With respect to both the rate of relapse and H pylori
reinfection, our data are very similar to those reported by Neubauer and colleagues.25
In their prospective series of 50 patients, they observed four cases of local recurrence, only one being accompanied by H pylori
reinfection. Another patient developed a high grade nasal lymphoma. This study offers another highly interesting aspect. In 22 of 31 patients (71%) with continuous complete remission, monoclonal B cells persisted. The biological significance of these cells is not clear at present.

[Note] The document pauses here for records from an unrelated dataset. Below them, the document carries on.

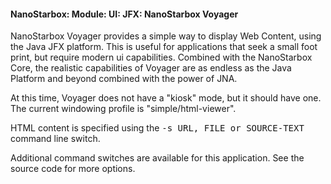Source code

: #### NanoStarbox: Module: UI: JFX: NanoStarbox Voyager

NanoStarbox Voyager provides a simple way to display Web Content,
using the Java JFX platform. This is useful for applications that seek
a small foot print, but require modern ui capabilities. Combined with
the NanoStarbox Core, the realistic capabilities of Voyager are as endless as the
Java Platform and beyond combined with the power of JNA.

At this time, Voyager does not have a "kiosk" mode, but it should
have one. The current windowing profile is "simple/html-viewer".

HTML content is specified using the <tt>-s URL, FILE or SOURCE-TEXT</tt>
command line switch.

Additional command switches are available for this application.
See the source code for more options.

Eighteen per cent of patients studied were characterised by normalised endoscopic and endosonographic findings but persistent lymphoma infiltrates (minimal residual disease). Despite well established criteria to refer such patients to surgery or radiotherapy, we decided on a watch and wait strategy after extensive and repeated information from the patients. Our findings that they did well during further follow up, focus on a possibly favourable natural course of minimal residuals of low grade gastric MALT type lymphoma after successful eradication of H pylori
. Molecular analyses were beyond the scope of this multicentre study. With respect to translocation t(11;18), discordant results have been published recently.32–35
There is some evidence that t(11;18) positive lymphoma are characterised by a more advanced tumour stage and failure to respond to H pylori
On the other hand, t(11;18) negative lymphoma reveal more clonal aberrations and are prone to progress more frequently to high grade lymphoma.34
In a small series, we have shown that minimal residuals of low grade gastric MALT type lymphoma patients being t(11;18) positive may have a favourable course of disease.35
Hence a watch and wait strategy may become an option in such a situation.
In summary, H pylori eradication is an effective treatment modality in gastric marginal zone B cell lymphoma of MALT. The majority of patients treated exclusively in this way have a favourable long term outcome, offering a real chance of cure.